### PROVIDED DATA ###
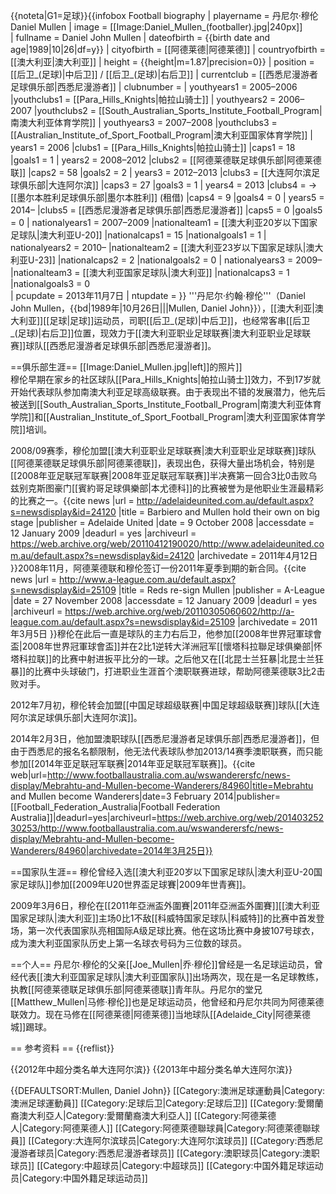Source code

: {{noteta|G1=足球}}{{infobox Football biography
| playername     = 丹尼尔·穆伦<br>Daniel Mullen
| image          = [[Image:Daniel_Mullen_(footballer).jpg|240px]]  
| fullname       = Daniel John Mullen
| dateofbirth    = {{birth date and age|1989|10|26|df=y}}
| cityofbirth    = [[阿德莱德|阿德莱德]]
| countryofbirth = [[澳大利亚|澳大利亚]]
| height         = {{height|m=1.87|precision=0}}
| position       = [[后卫_(足球)|中后卫]] / [[后卫_(足球)|右后卫]]
| currentclub    = [[西悉尼漫游者足球俱乐部|西悉尼漫游者]]
| clubnumber     = 
| youthyears1    = 2005–2006 |youthclubs1 = [[Para_Hills_Knights|帕拉山骑士]]
| youthyears2    = 2006–2007 |youthclubs2 = [[South_Australian_Sports_Institute_Football_Program|南澳大利亚体育学院]]
| youthyears3    = 2007–2008 |youthclubs3 = [[Australian_Institute_of_Sport_Football_Program|澳大利亚国家体育学院]]
| years1         = 2006            |clubs1 = [[Para_Hills_Knights|帕拉山骑士]]          |caps1 = 18 |goals1 = 1
| years2         = 2008–2012 |clubs2 = [[阿德莱德联足球俱乐部|阿德莱德联]]        |caps2 = 58 |goals2 = 2
| years3         = 2012–2013 |clubs3 = [[大连阿尔滨足球俱乐部|大连阿尔滨]]        |caps3 = 27 |goals3 = 1
| years4         = 2013            |clubs4 = → [[墨尔本胜利足球俱乐部|墨尔本胜利]] (租借)        |caps4 =  9 |goals4 = 0
| years5         = 2014–     |clubs5 = [[西悉尼漫游者足球俱乐部|西悉尼漫游者]]              |caps5 =  0 |goals5 = 0
| nationalyears1 = 2007–2009 |nationalteam1 = [[澳大利亚20岁以下国家足球队|澳大利亚U-20]]               |nationalcaps1 = 15 |nationalgoals1 = 1
| nationalyears2 = 2010–     |nationalteam2 = [[澳大利亚23岁以下国家足球队|澳大利亚U-23]]               |nationalcaps2 = 2 |nationalgoals2 = 0 
| nationalyears3 = 2009–     |nationalteam3 = [[澳大利亚国家足球队|澳大利亚]]               |nationalcaps3 = 1 |nationalgoals3 = 0  
| pcupdate       = 2013年11月7日
| ntupdate       = 
}}
'''丹尼尔·约翰·穆伦'''（Daniel John Mullen，{{bd|1989年|10月26日|||Mullen, Daniel John}}），[[澳大利亚|澳大利亚]][[足球|足球]]运动员，司职[[后卫_(足球)|中后卫]]，也经常客串[[后卫_(足球)|右后卫]]位置，现效力于[[澳大利亚职业足球联赛|澳大利亚职业足球联赛]]球队[[西悉尼漫游者足球俱乐部|西悉尼漫游者]]。

==俱乐部生涯==
[[Image:Daniel_Mullen.jpg|left]]的照片]]  
穆伦早期在家乡的社区球队[[Para_Hills_Knights|帕拉山骑士]]效力，不到17岁就开始代表球队参加南澳大利亚足球高级联赛。由于表现出不错的发展潜力，他先后被送到[[South_Australian_Sports_Institute_Football_Program|南澳大利亚体育学院]]和[[Australian_Institute_of_Sport_Football_Program|澳大利亚国家体育学院]]培训。

2008/09赛季，穆伦加盟[[澳大利亚职业足球联赛|澳大利亚职业足球联赛]]球队[[阿德莱德联足球俱乐部|阿德莱德联]]，表现出色，获得大量出场机会，特别是[[2008年亚足联冠军联赛|2008年亚足联冠军联赛]]半决赛第一回合3比0击败乌兹别克斯图豪门[[賓約哥足球俱樂部|本尤德科]]的比赛被誉为是他职业生涯最精彩的比赛之一。<ref>{{cite news
 |url         = http://adelaideunited.com.au/default.aspx?s=newsdisplay&id=24120
 |title       = Barbiero and Mullen hold their own on big stage
 |publisher   = Adelaide United
 |date        = 9 October 2008
 |accessdate  = 12 January 2009
 |deadurl     = yes
 |archiveurl  = https://web.archive.org/web/20110412190020/http://www.adelaideunited.com.au/default.aspx?s=newsdisplay&id=24120
 |archivedate = 2011年4月12日
}}</ref>2008年11月，阿德莱德联和穆伦签订一份2011年夏季到期的新合同。<ref>{{cite news
 |url         = http://www.a-league.com.au/default.aspx?s=newsdisplay&id=25109
 |title       = Reds re-sign Mullen
 |publisher   = A-League
 |date        = 27 November 2008
 |accessdate  = 12 January 2009
 |deadurl     = yes
 |archiveurl  = https://web.archive.org/web/20110305060602/http://a-league.com.au/default.aspx?s=newsdisplay&id=25109
 |archivedate = 2011年3月5日
}}</ref>穆伦在此后一直是球队的主力右后卫，他参加[[2008年世界冠軍球會盃|2008年世界冠軍球會盃]]并在2比1逆转大洋洲冠军[[懷塔科拉聯足球俱樂部|怀塔科拉联]]的比赛中射进扳平比分的一球。之后他又在[[北昆士兰狂暴|北昆士兰狂暴]]的比赛中头球破门，打进职业生涯首个澳职联赛进球，帮助阿德莱德联3比2击败对手。

2012年7月初，穆伦转会加盟[[中国足球超级联赛|中国足球超级联赛]]球队[[大连阿尔滨足球俱乐部|大连阿尔滨]]。

2014年2月3日，他加盟澳职球队[[西悉尼漫游者足球俱乐部|西悉尼漫游者]]，但由于西悉尼的报名名额限制，他无法代表球队参加2013/14赛季澳职联赛，而只能参加[[2014年亚足联冠军联赛|2014年亚足联冠军联赛]]。<ref>{{cite web|url=http://www.footballaustralia.com.au/wswanderersfc/news-display/Mebrahtu-and-Mullen-become-Wanderers/84960|title=Mebrahtu and Mullen become Wanderers|date=3 February 2014|publisher=[[Football_Federation_Australia|Football Federation Australia]]|deadurl=yes|archiveurl=https://web.archive.org/web/20140325230253/http://www.footballaustralia.com.au/wswanderersfc/news-display/Mebrahtu-and-Mullen-become-Wanderers/84960|archivedate=2014年3月25日}}</ref>

==国家队生涯==
穆伦曾经入选[[澳大利亚20岁以下国家足球队|澳大利亚U-20国家足球队]]参加[[2009年U20世界盃足球賽|2009年世青赛]]。

2009年3月6日，穆伦在[[2011年亞洲盃外圍賽|2011年亞洲盃外圍賽]][[澳大利亚国家足球队|澳大利亚]]主场0比1不敌[[科威特国家足球队|科威特]]的比赛中首发登场，第一次代表国家队亮相国际A级足球比赛。他在这场比赛中身披107号球衣，成为澳大利亚国家队历史上第一名球衣号码为三位数的球员。

==个人==
丹尼尔·穆伦的父亲[[Joe_Mullen|乔·穆伦]]曾经是一名足球运动员，曾经代表[[澳大利亚国家足球队|澳大利亚国家队]]出场两次，现在是一名足球教练，执教[[阿德莱德联足球俱乐部|阿德莱德联]]青年队。丹尼尔的堂兄[[Matthew_Mullen|马修·穆伦]]也是足球运动员，他曾经和丹尼尔共同为阿德莱德联效力。现在马修在[[阿德莱德|阿德莱德]]当地球队[[Adelaide_City|阿德莱德城]]踢球。

== 参考资料 ==
{{reflist}}

{{2012年中超分类名单大连阿尔滨}}
{{2013年中超分类名单大连阿尔滨}}

{{DEFAULTSORT:Mullen, Daniel John}}
[[Category:澳洲足球運動員|Category:澳洲足球運動員]]
[[Category:足球后卫|Category:足球后卫]]
[[Category:愛爾蘭裔澳大利亞人|Category:愛爾蘭裔澳大利亞人]]
[[Category:阿德莱德人|Category:阿德莱德人]]
[[Category:阿德萊德聯球員|Category:阿德萊德聯球員]]
[[Category:大连阿尔滨球员|Category:大连阿尔滨球员]]
[[Category:西悉尼漫游者球员|Category:西悉尼漫游者球员]]
[[Category:澳职球员|Category:澳职球员]]
[[Category:中超球员|Category:中超球员]]
[[Category:中国外籍足球运动员|Category:中国外籍足球运动员]]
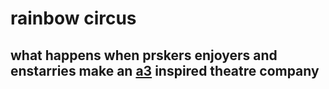 # rainbow circus
what happens when prskers enjoyers and enstarries make an <a href="yaycupcake.com/a3/index.php?title=Main_Page">a3</a> inspired theatre company
-
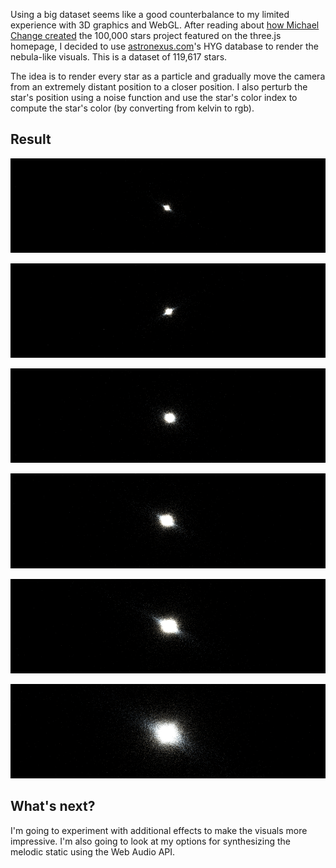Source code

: Using a big dataset seems like a good counterbalance to my limited experience with 3D graphics and WebGL. After reading about [how Michael Change created](http://www.html5rocks.com/en/tutorials/casestudies/100000stars/) the 100,000 stars project featured on the three.js homepage, I decided to use [astronexus.com](http://astronexus.com/)'s HYG database to render the nebula-like visuals. This is a dataset of 119,617 stars.

The idea is to render every star as a particle and gradually move the camera from an extremely distant position to a closer position. I also perturb the star's position using a noise function and use the star's color index to compute the star's color (by converting from kelvin to rgb).

## Result

![t+1](../project_images/visual/1.png?raw=true "t+1")

![t+2](../project_images/visual/2.png?raw=true "t+2")

![t+3](../project_images/visual/3.png?raw=true "t+3")

![t+4](../project_images/visual/4.png?raw=true "t+4")

![t+5](../project_images/visual/5.png?raw=true "t+5")

![t+6](../project_images/visual/6.png?raw=true "t+6")

## What's next?

I'm going to experiment with additional effects to make the visuals more impressive. I'm also going to look at my options for synthesizing the melodic static using the Web Audio API.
###
Write out exactly the run of lines above that starts at the line containing "[[Category:愛爾蘭" and ends at the line containing "of 119,617 stars.". Include both, and leave the pictures out.

### REPLY:
[[Category:愛爾蘭裔澳大利亞人|Category:愛爾蘭裔澳大利亞人]]
[[Category:阿德莱德人|Category:阿德莱德人]]
[[Category:阿德萊德聯球員|Category:阿德萊德聯球員]]
[[Category:大连阿尔滨球员|Category:大连阿尔滨球员]]
[[Category:西悉尼漫游者球员|Category:西悉尼漫游者球员]]
[[Category:澳职球员|Category:澳职球员]]
[[Category:中超球员|Category:中超球员]]
[[Category:中国外籍足球运动员|Category:中国外籍足球运动员]]
 # rainbow circus
what happens when prskers enjoyers and enstarries make an <a href="yaycupcake.com/a3/index.php?title=Main_Page">a3</a> inspired theatre company
-
Source code

: Using a big dataset seems like a good counterbalance to my limited experience with 3D graphics and WebGL. After reading about [how Michael Change created](http://www.html5rocks.com/en/tutorials/casestudies/100000stars/) the 100,000 stars project featured on the three.js homepage, I decided to use [astronexus.com](http://astronexus.com/)'s HYG database to render the nebula-like visuals. This is a dataset of 119,617 stars.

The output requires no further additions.